* **PROBLEM REQUIREMENTS**
Look for the string "Manager" in the material below. Copy every line where you find it.

* **DATA SECTION**
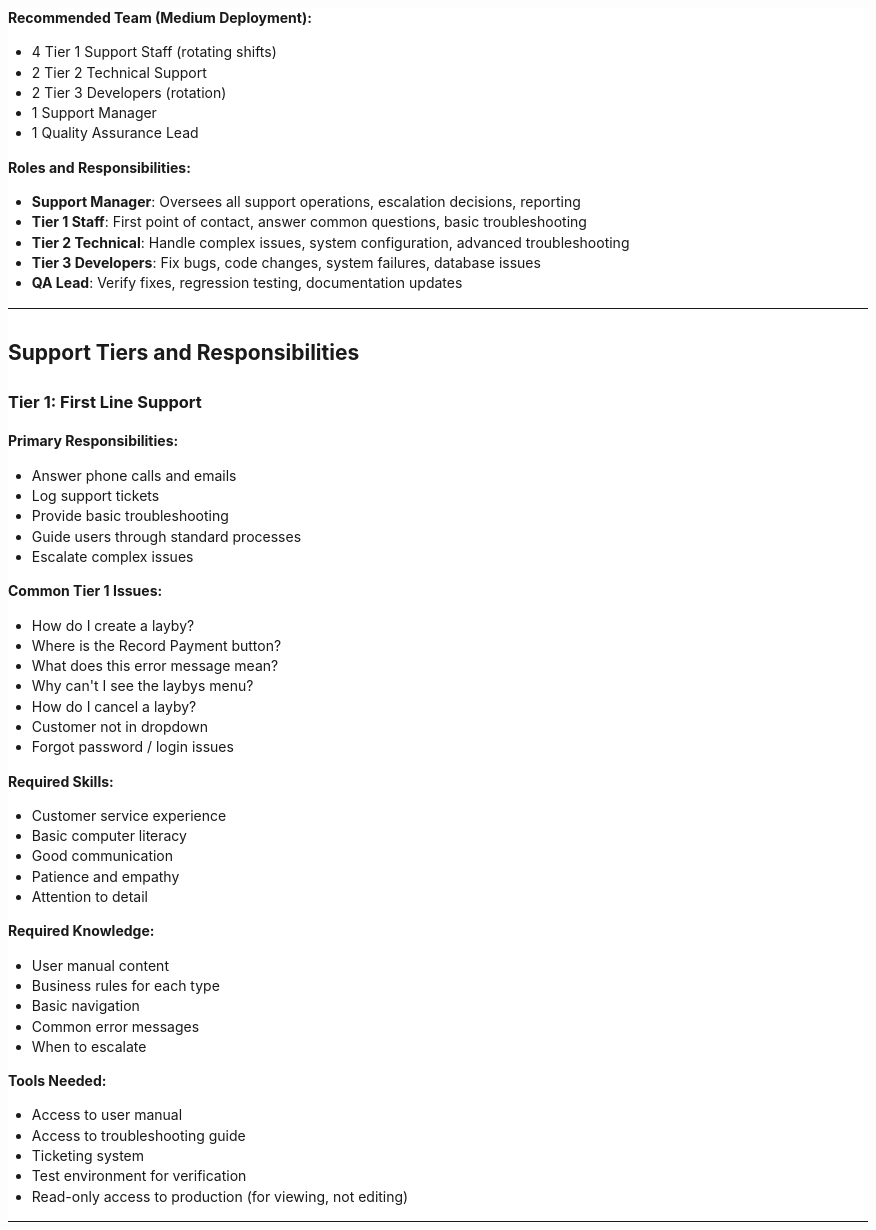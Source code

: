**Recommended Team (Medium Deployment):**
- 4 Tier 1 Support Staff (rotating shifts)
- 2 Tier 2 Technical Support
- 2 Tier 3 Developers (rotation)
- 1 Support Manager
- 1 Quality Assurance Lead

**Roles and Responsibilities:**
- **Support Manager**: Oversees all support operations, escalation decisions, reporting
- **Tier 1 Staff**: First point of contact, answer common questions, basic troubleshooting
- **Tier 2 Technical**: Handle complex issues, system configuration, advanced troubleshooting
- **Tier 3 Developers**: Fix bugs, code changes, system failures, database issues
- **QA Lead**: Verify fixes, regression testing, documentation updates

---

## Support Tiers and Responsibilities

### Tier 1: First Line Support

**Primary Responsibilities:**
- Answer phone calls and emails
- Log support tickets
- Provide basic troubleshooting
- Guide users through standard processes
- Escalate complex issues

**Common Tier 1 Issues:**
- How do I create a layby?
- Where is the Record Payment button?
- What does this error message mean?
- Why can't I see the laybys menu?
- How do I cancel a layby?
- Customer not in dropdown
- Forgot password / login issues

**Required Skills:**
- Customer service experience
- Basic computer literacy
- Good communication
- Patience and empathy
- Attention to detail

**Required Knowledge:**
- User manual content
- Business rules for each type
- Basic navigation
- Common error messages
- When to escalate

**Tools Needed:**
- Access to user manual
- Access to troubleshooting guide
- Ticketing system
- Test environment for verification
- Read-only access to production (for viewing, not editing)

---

* **EXPECTED OUTPUT**
- 1 Support Manager
- **Support Manager**: Oversees all support operations, escalation decisions, reporting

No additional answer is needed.